Collected data
= Beginning of Section =
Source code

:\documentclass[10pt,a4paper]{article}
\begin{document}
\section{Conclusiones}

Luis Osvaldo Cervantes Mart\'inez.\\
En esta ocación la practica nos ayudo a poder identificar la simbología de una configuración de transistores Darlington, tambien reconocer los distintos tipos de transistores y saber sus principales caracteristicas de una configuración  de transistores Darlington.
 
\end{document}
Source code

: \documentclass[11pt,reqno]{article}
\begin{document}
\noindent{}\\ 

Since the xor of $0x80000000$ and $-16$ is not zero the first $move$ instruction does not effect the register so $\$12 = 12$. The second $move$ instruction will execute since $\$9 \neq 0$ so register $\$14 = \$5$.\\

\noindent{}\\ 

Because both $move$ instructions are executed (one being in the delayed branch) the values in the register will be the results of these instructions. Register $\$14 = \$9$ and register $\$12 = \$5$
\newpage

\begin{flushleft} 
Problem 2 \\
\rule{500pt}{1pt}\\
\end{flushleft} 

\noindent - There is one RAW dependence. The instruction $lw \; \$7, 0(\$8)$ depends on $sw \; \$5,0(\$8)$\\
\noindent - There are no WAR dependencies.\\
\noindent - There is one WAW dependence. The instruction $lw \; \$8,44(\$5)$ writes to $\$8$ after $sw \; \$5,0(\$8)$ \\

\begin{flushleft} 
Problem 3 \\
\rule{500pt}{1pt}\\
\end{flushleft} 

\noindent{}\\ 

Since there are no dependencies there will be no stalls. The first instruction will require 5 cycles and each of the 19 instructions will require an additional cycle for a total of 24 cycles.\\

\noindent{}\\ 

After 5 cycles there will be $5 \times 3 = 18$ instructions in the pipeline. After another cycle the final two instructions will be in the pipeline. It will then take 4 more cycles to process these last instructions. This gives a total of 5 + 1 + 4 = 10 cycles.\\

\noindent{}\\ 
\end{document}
= End of Section =
--- TASK DIRECTIONS ---
Filter the records for the word "will" and show every line that has it.

--- TASK RESULT ---
Since the xor of $0x80000000$ and $-16$ is not zero the first $move$ instruction does not effect the register so $\$12 = 12$. The second $move$ instruction will execute since $\$9 \neq 0$ so register $\$14 = \$5$.\\
Because both $move$ instructions are executed (one being in the delayed branch) the values in the register will be the results of these instructions. Register $\$14 = \$9$ and register $\$12 = \$5$
Since there are no dependencies there will be no stalls. The first instruction will require 5 cycles and each of the 19 instructions will require an additional cycle for a total of 24 cycles.\\
After 5 cycles there will be $5 \times 3 = 18$ instructions in the pipeline. After another cycle the final two instructions will be in the pipeline. It will then take 4 more cycles to process these last instructions. This gives a total of 5 + 1 + 4 = 10 cycles.\\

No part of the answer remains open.